To get to the other side. Y'all knew this one, fr.
You wanna know proof that cats don't always land on their feet? Well then, watch The Lion King.
I told her she needed to put her dog on a leash, and her boyfriend is still on a leash to this day. 😮💨
I like turtles.
What do tigers wear in the winter?
A striped sweater.
Q. What's the difference between an assassinated Healthcare CEO and Old Yeller?
A. I cried when they shot Old Yeller.
Why couldn't the lizard get a girlfriend?
Because he had a reptile dysfunction!
What has two legs and is red all over?
Half a cat.
Reporter: "Excuse me, may I interview you?"
Man: "Yes!"
Reporter: "Name?"
Man: "Abdul Al-Rhazim."
Reporter: "Sex?"
Man: "Three to five times a week."
Reporter: "No no! I mean male or female?"
Man: "Yes, male, female... sometimes camel."
Reporter: "Holy cow!"
Man: "Yes, cow, sheep... animals in general."
Reporter: "But isn't that hostile?"
Man: "Yes, horse style, dog style, any style."
Reporter: "Oh dear!"
Man: "No, no deer. Deer run too fast. Hard to catch."
What do you call a pig with no legs?
A groundhog.
What is a cow's favorite drink?
Mountain Moo!
How do you know cat's don't always land on their feet?
Mufasa.
What’s a homo police dog?
A gay-9.
A man walks into a bar with his pet octopus and proudly claims the animal can play any musical instrument. The bartender pulls out a guitar from behind the bar and gives it to the octopus, which plays an amazing solo. Just then a Scotsman walks into the bar with a set of bagpipes. The octopus grabs the instrument and wrestles around with it on the ground, flailing about, making a horrible sound. The bartender says, "Hey, looks like he can't play that!" and the octopus says, "Play it? As soon as I get it's pajamas off, I'm gonna fuck it!"
How do you make a cat go "woof"?
... douse it in gasoline and set it on fire! "woof!"
What do you say when you see a pig making bread?
He's bacon.
Why was the cheetah so bad at hide and seek?

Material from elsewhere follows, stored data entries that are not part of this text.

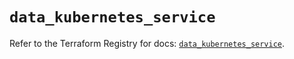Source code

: # `data_kubernetes_service`

Refer to the Terraform Registry for docs: [`data_kubernetes_service`](https://registry.terraform.io/providers/hashicorp/kubernetes/2.26.0/docs/data-sources/service).
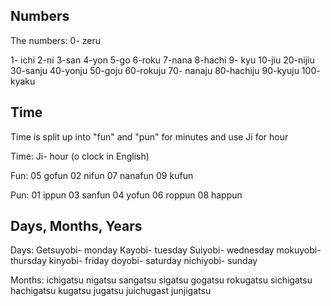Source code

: Numbers
------
The numbers:
0- zeru

1- ichi
2-ni
3-san
4-yon
5-go
6-roku
7-nana
8-hachi
9- kyu
10-jiu
20-nijiu
30-sanju
40-yonju
50-goju
60-rokuju
70- nanaju
80-hachiju
90-kyuju
100- kyaku

Time
---
Time is split up into "fun" and "pun" for minutes and use Ji for hour

Time:
Ji- hour (o clock in English)

Fun:
05 gofun
02 nifun
07 nanafun
09 kufun

Pun:
01 ippun
03 sanfun
04 yofun
06 roppun
08 happun

Days, Months, Years
----

Days:
Getsuyobi- monday
Kayobi- tuesday
Suiyobi- wednesday
mokuyobi- thursday
kinyobi- friday
doyobi- saturday
nichiyobi- sunday

Months:
ichigatsu
nigatsu
sangatsu
sigatsu
gogatsu
rokugatsu
sichigatsu
hachigatsu
kugatsu
jugatsu
juichugast
junjigatsu
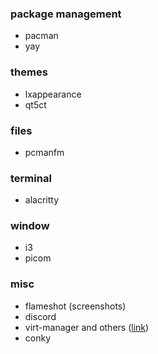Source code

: ### package management
- pacman
- yay

### themes
- lxappearance
- qt5ct

### files
- pcmanfm

### terminal
- alacritty

### window
- i3
- picom

### misc
- flameshot (screenshots)
- discord
- virt-manager and others ([link](https://wiki.archlinux.org/title/Virt-Manager))
- conky
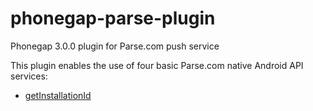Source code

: phonegap-parse-plugin
=====================

Phonegap 3.0.0 plugin for Parse.com push service

This plugin enables the use of four basic Parse.com native Android API services:
* <a href="https://www.parse.com/docs/android/api/com/parse/ParseInstallation.html#getInstallationId()">getInstallationId</a>
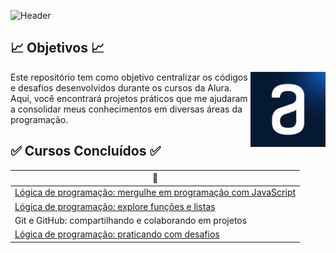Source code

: ![Header](https://capsule-render.vercel.app/api?type=waving&height=121&color=0000CD&text=🖥️%20Códigos%20Alura%20🖥️&fontSize=35&fontColor=AFEEEE&section=header&fontAlignY=65)

## 📈 Objetivos 📈

<div>
  <img align = "right" src="img/alura.png" width="120" height="120" alt="Alura">
</div>

Este repositório tem como objetivo centralizar os códigos e desafios desenvolvidos durante os cursos da Alura. Aqui, você encontrará projetos práticos que me ajudaram a consolidar meus conhecimentos em diversas áreas da programação.

## ✅ Cursos Concluídos ✅

<div align = "middle">
 
| 🌟 |
|---------|
| [Lógica de programação: mergulhe em programação com JavaScript](https://github.com/z0mer/ALURA_CURSOS/tree/main/C1_L.D.P) |
| [Lógica de programação: explore funções e listas](https://github.com/z0mer/ALURA_CURSOS/tree/main/C2_L.D.P) |
| Git e GitHub: compartilhando e colaborando em projetos |
| [Lógica de programação: praticando com desafios](https://github.com/z0mer/ALURA_CURSOS/tree/main/C4_L.D.P)|

</div>

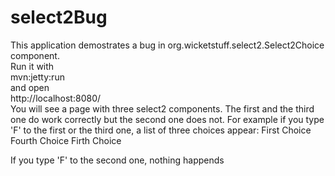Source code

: # select2Bug
This application demostrates a bug in org.wicketstuff.select2.Select2Choice component.<br>
Run it with<br>
mvn:jetty:run<br>
and open<br>
http://localhost:8080/<br>
You will see a page with three select2 components. The first and the third one do work correctly but the second one does not.
For example if you type 'F' to the first or the third one, a list of three choices appear:
First Choice
Fourth Choice
Firth Choice

If you type 'F' to the second one, nothing happends

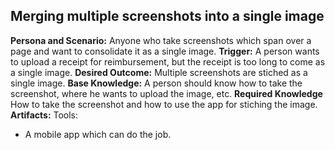##  Merging multiple screenshots into a single image

**Persona and Scenario:** Anyone who take screenshots which span over a page and want to consolidate it as a single image.
**Trigger:** A person wants to upload a receipt for reimbursement, but the receipt is too long to come as a single image.
**Desired Outcome:** Multiple screenshots are stiched as a single image.
**Base Knowledge:** A person should know how to take the screenshot, where he wants to upload the image, etc.
**Required Knowledge** How to take the screenshot and how to use the app for stiching the image.
**Artifacts:** 
Tools:  
- A mobile app which can do the job.
 
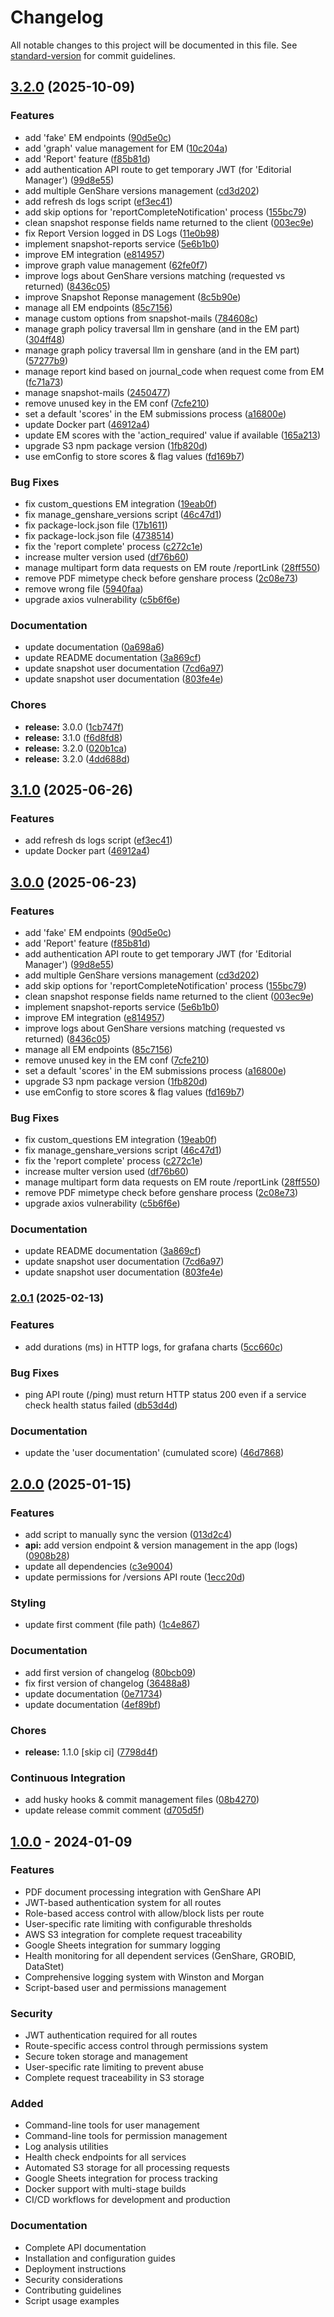 # Changelog

All notable changes to this project will be documented in this file. See [standard-version](https://github.com/conventional-changelog/standard-version) for commit guidelines.

## [3.2.0](https://github.com/DataSeer/snapshot-api/compare/v2.0.1...v3.2.0) (2025-10-09)


### Features

* add 'fake' EM endpoints ([90d5e0c](https://github.com/DataSeer/snapshot-api/commits/90d5e0c8f065736a74ded8686f03ca9e353c2adb))
* add 'graph' value management for EM ([10c204a](https://github.com/DataSeer/snapshot-api/commits/10c204a0378a6fee01ff2aff2a07a81ad46a3cdd))
* add 'Report' feature ([f85b81d](https://github.com/DataSeer/snapshot-api/commits/f85b81dc8a613aba7d8f0fba6a8c37adfff67461))
* add authentication API route to get temporary JWT (for 'Editorial Manager') ([99d8e55](https://github.com/DataSeer/snapshot-api/commits/99d8e550888b4e848b2501c0fd40e2c0f51ac738))
* add multiple GenShare versions management ([cd3d202](https://github.com/DataSeer/snapshot-api/commits/cd3d202e9a9ba4cc0dee431fe9a6a31e09938fbf))
* add refresh ds logs script ([ef3ec41](https://github.com/DataSeer/snapshot-api/commits/ef3ec41a7368b1e6fc353da85b0474256e1cdc5d))
* add skip options for 'reportCompleteNotification' process ([155bc79](https://github.com/DataSeer/snapshot-api/commits/155bc7948872c2c67bb24519b003e155915543d7))
* clean snapshot response fields name returned to the client ([003ec9e](https://github.com/DataSeer/snapshot-api/commits/003ec9e95091d76af9178048c59209d4bf22cca0))
* fix Report Version logged in DS Logs ([11e0b98](https://github.com/DataSeer/snapshot-api/commits/11e0b98b97e235a1c9f6b059aa66fc26584dbc13))
* implement snapshot-reports service ([5e6b1b0](https://github.com/DataSeer/snapshot-api/commits/5e6b1b038e4850d811c9b6d5e3232bcc2b01550a))
* improve EM integration ([e814957](https://github.com/DataSeer/snapshot-api/commits/e814957ee804c58df2dfa10bac97572ba1b20a71))
* improve graph value management ([62fe0f7](https://github.com/DataSeer/snapshot-api/commits/62fe0f72b82703a9eccc28dbc42356f319766462))
* improve logs about GenShare versions matching (requested vs returned) ([8436c05](https://github.com/DataSeer/snapshot-api/commits/8436c054d11197b53060e495b68e4646eb2a30a5))
* improve Snapshot Reponse management ([8c5b90e](https://github.com/DataSeer/snapshot-api/commits/8c5b90e38977052dac42a22fd6479ce72d5c25a9))
* manage all EM endpoints ([85c7156](https://github.com/DataSeer/snapshot-api/commits/85c715626d8015b751294b7ef479e58bce0af5be))
* manage custom options from snapshot-mails ([784608c](https://github.com/DataSeer/snapshot-api/commits/784608ca507e8465b2843c262c0f34e2145b7558))
* manage graph policy traversal llm in genshare (and in the EM part) ([304ff48](https://github.com/DataSeer/snapshot-api/commits/304ff48167c60d31b457b0b8fe3a8e2744513631))
* manage graph policy traversal llm in genshare (and in the EM part) ([57277b9](https://github.com/DataSeer/snapshot-api/commits/57277b9b42868c7707e65b3ccb664961cbe0d1fc))
* manage report kind based on journal_code when request come from EM ([fc71a73](https://github.com/DataSeer/snapshot-api/commits/fc71a7394df62f9c6ff3709c328f95b38c1e36db))
* manage snapshot-mails ([2450477](https://github.com/DataSeer/snapshot-api/commits/24504773318f7ebf1aaa68f2980e3565a1f3b844))
* remove unused key in the EM conf ([7cfe210](https://github.com/DataSeer/snapshot-api/commits/7cfe21090c6edd811ec64bed0d5b3a1868d48865))
* set a default 'scores' in the EM submissions process ([a16800e](https://github.com/DataSeer/snapshot-api/commits/a16800ecc1e622126946bd8239b461806b227846))
* update Docker part ([46912a4](https://github.com/DataSeer/snapshot-api/commits/46912a4eaa7023ff8d747acc4bb245430fe1a536))
* update EM scores with the 'action_required' value if available ([165a213](https://github.com/DataSeer/snapshot-api/commits/165a213aa00a0146090878d15243ea4760e02db1))
* upgrade S3 npm package version ([1fb820d](https://github.com/DataSeer/snapshot-api/commits/1fb820d9f1e6a21f682956f7458ffd78fcecbcd0))
* use emConfig to store scores & flag values ([fd169b7](https://github.com/DataSeer/snapshot-api/commits/fd169b719e402269efe6eef2f60ebe10d0fbaac1))


### Bug Fixes

* fix custom_questions EM integration ([19eab0f](https://github.com/DataSeer/snapshot-api/commits/19eab0f20912ae1cafd0fa7223c339e9403cc60d))
* fix manage_genshare_versions script ([46c47d1](https://github.com/DataSeer/snapshot-api/commits/46c47d100820a0c7a746495673aa47420ffe3d4c))
* fix package-lock.json file ([17b1611](https://github.com/DataSeer/snapshot-api/commits/17b1611949ee98f55fea49b06c378cf023784eef))
* fix package-lock.json file ([4738514](https://github.com/DataSeer/snapshot-api/commits/4738514db031f8a72ebb16506ed845e89cdbd76c))
* fix the 'report complete' process ([c272c1e](https://github.com/DataSeer/snapshot-api/commits/c272c1e58502da67aad47d299de9249ad001ac9b))
* increase multer version used ([df76b60](https://github.com/DataSeer/snapshot-api/commits/df76b608bf5253335023d65c811c7807bca32391))
* manage multipart form data requests on EM route /reportLink ([28ff550](https://github.com/DataSeer/snapshot-api/commits/28ff5500259028c44da577c7640feb2f62c9dd3f))
* remove PDF mimetype check before genshare process ([2c08e73](https://github.com/DataSeer/snapshot-api/commits/2c08e734dcd5919c6b1de9df6c74f9434ea1e93d))
* remove wrong file ([5940faa](https://github.com/DataSeer/snapshot-api/commits/5940faa6e998ef7eae7e729313fb00426eb3c174))
* upgrade axios vulnerability ([c5b6f6e](https://github.com/DataSeer/snapshot-api/commits/c5b6f6e65ee689ce5551ff82fa359babdfaf9cf3))


### Documentation

* update documentation ([0a698a6](https://github.com/DataSeer/snapshot-api/commits/0a698a69df706ae64abf342b4e6cf788d2d90a5b))
* update README documentation ([3a869cf](https://github.com/DataSeer/snapshot-api/commits/3a869cf5943a54ca77ede2ade2f75c0e484570c2))
* update snapshot user documentation ([7cd6a97](https://github.com/DataSeer/snapshot-api/commits/7cd6a9730a5f4135e08f3b9b89ed2dd71b75eac0))
* update snapshot user documentation ([803fe4e](https://github.com/DataSeer/snapshot-api/commits/803fe4e0cd293faa68ae89e16b0f7f9c9f02eeba))


### Chores

* **release:** 3.0.0 ([1cb747f](https://github.com/DataSeer/snapshot-api/commits/1cb747fdb74572388c402476fbc5c8d5a4fa89b7))
* **release:** 3.1.0 ([f6d8fd8](https://github.com/DataSeer/snapshot-api/commits/f6d8fd8d84d39a62a4fc7af8838f8e0a977ca2fd))
* **release:** 3.2.0 ([020b1ca](https://github.com/DataSeer/snapshot-api/commits/020b1ca337fcf3ab40eee00d6517fc6cfa2d3bc5))
* **release:** 3.2.0 ([4dd688d](https://github.com/DataSeer/snapshot-api/commits/4dd688d5b7f9a81a69889b8e2574612b152f26cc))

## [3.1.0](https://github.com/DataSeer/snapshot-api/compare/v3.0.0...v3.1.0) (2025-06-26)


### Features

* add refresh ds logs script ([ef3ec41](https://github.com/DataSeer/snapshot-api/commits/ef3ec41a7368b1e6fc353da85b0474256e1cdc5d))
* update Docker part ([46912a4](https://github.com/DataSeer/snapshot-api/commits/46912a4eaa7023ff8d747acc4bb245430fe1a536))


## [3.0.0](https://github.com/DataSeer/snapshot-api/compare/v2.0.1...v3.0.0) (2025-06-23)


### Features

* add 'fake' EM endpoints ([90d5e0c](https://github.com/DataSeer/snapshot-api/commits/90d5e0c8f065736a74ded8686f03ca9e353c2adb))
* add 'Report' feature ([f85b81d](https://github.com/DataSeer/snapshot-api/commits/f85b81dc8a613aba7d8f0fba6a8c37adfff67461))
* add authentication API route to get temporary JWT (for 'Editorial Manager') ([99d8e55](https://github.com/DataSeer/snapshot-api/commits/99d8e550888b4e848b2501c0fd40e2c0f51ac738))
* add multiple GenShare versions management ([cd3d202](https://github.com/DataSeer/snapshot-api/commits/cd3d202e9a9ba4cc0dee431fe9a6a31e09938fbf))
* add skip options for 'reportCompleteNotification' process ([155bc79](https://github.com/DataSeer/snapshot-api/commits/155bc7948872c2c67bb24519b003e155915543d7))
* clean snapshot response fields name returned to the client ([003ec9e](https://github.com/DataSeer/snapshot-api/commits/003ec9e95091d76af9178048c59209d4bf22cca0))
* implement snapshot-reports service ([5e6b1b0](https://github.com/DataSeer/snapshot-api/commits/5e6b1b038e4850d811c9b6d5e3232bcc2b01550a))
* improve EM integration ([e814957](https://github.com/DataSeer/snapshot-api/commits/e814957ee804c58df2dfa10bac97572ba1b20a71))
* improve logs about GenShare versions matching (requested vs returned) ([8436c05](https://github.com/DataSeer/snapshot-api/commits/8436c054d11197b53060e495b68e4646eb2a30a5))
* manage all EM endpoints ([85c7156](https://github.com/DataSeer/snapshot-api/commits/85c715626d8015b751294b7ef479e58bce0af5be))
* remove unused key in the EM conf ([7cfe210](https://github.com/DataSeer/snapshot-api/commits/7cfe21090c6edd811ec64bed0d5b3a1868d48865))
* set a default 'scores' in the EM submissions process ([a16800e](https://github.com/DataSeer/snapshot-api/commits/a16800ecc1e622126946bd8239b461806b227846))
* upgrade S3 npm package version ([1fb820d](https://github.com/DataSeer/snapshot-api/commits/1fb820d9f1e6a21f682956f7458ffd78fcecbcd0))
* use emConfig to store scores & flag values ([fd169b7](https://github.com/DataSeer/snapshot-api/commits/fd169b719e402269efe6eef2f60ebe10d0fbaac1))


### Bug Fixes

* fix custom_questions EM integration ([19eab0f](https://github.com/DataSeer/snapshot-api/commits/19eab0f20912ae1cafd0fa7223c339e9403cc60d))
* fix manage_genshare_versions script ([46c47d1](https://github.com/DataSeer/snapshot-api/commits/46c47d100820a0c7a746495673aa47420ffe3d4c))
* fix the 'report complete' process ([c272c1e](https://github.com/DataSeer/snapshot-api/commits/c272c1e58502da67aad47d299de9249ad001ac9b))
* increase multer version used ([df76b60](https://github.com/DataSeer/snapshot-api/commits/df76b608bf5253335023d65c811c7807bca32391))
* manage multipart form data requests on EM route /reportLink ([28ff550](https://github.com/DataSeer/snapshot-api/commits/28ff5500259028c44da577c7640feb2f62c9dd3f))
* remove PDF mimetype check before genshare process ([2c08e73](https://github.com/DataSeer/snapshot-api/commits/2c08e734dcd5919c6b1de9df6c74f9434ea1e93d))
* upgrade axios vulnerability ([c5b6f6e](https://github.com/DataSeer/snapshot-api/commits/c5b6f6e65ee689ce5551ff82fa359babdfaf9cf3))


### Documentation

* update README documentation ([3a869cf](https://github.com/DataSeer/snapshot-api/commits/3a869cf5943a54ca77ede2ade2f75c0e484570c2))
* update snapshot user documentation ([7cd6a97](https://github.com/DataSeer/snapshot-api/commits/7cd6a9730a5f4135e08f3b9b89ed2dd71b75eac0))
* update snapshot user documentation ([803fe4e](https://github.com/DataSeer/snapshot-api/commits/803fe4e0cd293faa68ae89e16b0f7f9c9f02eeba))

### [2.0.1](https://github.com/DataSeer/snapshot-api/compare/v2.0.0...v2.0.1) (2025-02-13)


### Features

* add durations (ms) in HTTP logs, for grafana charts ([5cc660c](https://github.com/DataSeer/snapshot-api/commits/5cc660cd03e0da98e07c25618c3319298091e626))


### Bug Fixes

* ping API route (/ping) must return HTTP status 200 even if a service check health status failed ([db53d4d](https://github.com/DataSeer/snapshot-api/commits/db53d4dd21d4ad7a771d2d82cfdfe02f7ed1676f))


### Documentation

* update the 'user documentation' (cumulated score) ([46d7868](https://github.com/DataSeer/snapshot-api/commits/46d7868d99e059f08c769c7b1b42c2a5ea4731cb))

## [2.0.0](https://github.com/DataSeer/snapshot-api/compare/v1.0.0...v2.0.0) (2025-01-15)


### Features

* add script to manually sync the version ([013d2c4](https://github.com/DataSeer/snapshot-api/commits/013d2c433d33a263eeb5ab528b6871e3d65c2f50))
* **api:** add version endpoint & version management in the app (logs) ([0908b28](https://github.com/DataSeer/snapshot-api/commits/0908b28765e6cb6bceda3ece087f2f500e4608b4))
* update all dependencies ([c3e9004](https://github.com/DataSeer/snapshot-api/commits/c3e9004429640db3c499de6d87c1136e9bce9e4e))
* update permissions for /versions API route ([1ecc20d](https://github.com/DataSeer/snapshot-api/commits/1ecc20d922da9672f26981961530cd000673d726))


### Styling

* update first comment (file path) ([1c4e867](https://github.com/DataSeer/snapshot-api/commits/1c4e86783153b9c2885869c84b5a874b82ba82df))


### Documentation

* add first version of changelog ([80bcb09](https://github.com/DataSeer/snapshot-api/commits/80bcb09aa1a043b2042c86059c2689ac9e184423))
* fix first version of changelog ([36488a8](https://github.com/DataSeer/snapshot-api/commits/36488a8e8314fff6e49abac5173844a5ffa4e4f6))
* update documentation ([0e71734](https://github.com/DataSeer/snapshot-api/commits/0e7173409087ce493ad4bf1db1985d357efa3a05))
* update documentation ([4ef89bf](https://github.com/DataSeer/snapshot-api/commits/4ef89bf917ee6472327d7354d34129becd5dc602))


### Chores

* **release:** 1.1.0 [skip ci] ([7798d4f](https://github.com/DataSeer/snapshot-api/commits/7798d4f8b07ccea2b4962a852e26ce47e41c9b21))


### Continuous Integration

* add husky hooks & commit management files ([08b4270](https://github.com/DataSeer/snapshot-api/commits/08b427001aa5e9bd5d0f2fd2c38ab15866c174a2))
* update release commit comment ([d705d5f](https://github.com/DataSeer/snapshot-api/commits/d705d5f05294b98f544013a081bf96b776cfcfb2))

## [1.0.0] - 2024-01-09

### Features
- PDF document processing integration with GenShare API
- JWT-based authentication system for all routes
- Role-based access control with allow/block lists per route
- User-specific rate limiting with configurable thresholds
- AWS S3 integration for complete request traceability
- Google Sheets integration for summary logging
- Health monitoring for all dependent services (GenShare, GROBID, DataStet)
- Comprehensive logging system with Winston and Morgan
- Script-based user and permissions management

### Security
- JWT authentication required for all routes
- Route-specific access control through permissions system
- Secure token storage and management
- User-specific rate limiting to prevent abuse
- Complete request traceability in S3 storage

### Added
- Command-line tools for user management
- Command-line tools for permission management
- Log analysis utilities
- Health check endpoints for all services
- Automated S3 storage for all processing requests
- Google Sheets integration for process tracking
- Docker support with multi-stage builds
- CI/CD workflows for development and production

### Documentation
- Complete API documentation
- Installation and configuration guides
- Deployment instructions
- Security considerations
- Contributing guidelines
- Script usage examples

[1.0.0]: https://github.com/DataSeer/snapshot-api/releases/tag/v1.0.0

No matter where she hid, she was always spotted.
What does a cigarette and a hamster have in common?
Both are completely harmless until you put it in your mouth and light it on fire.
What did the priest say to the skunk?
Let us spray.
What’s the difference between peanut butter and a dead baby?
Dogs only lick peanut butter off private parts.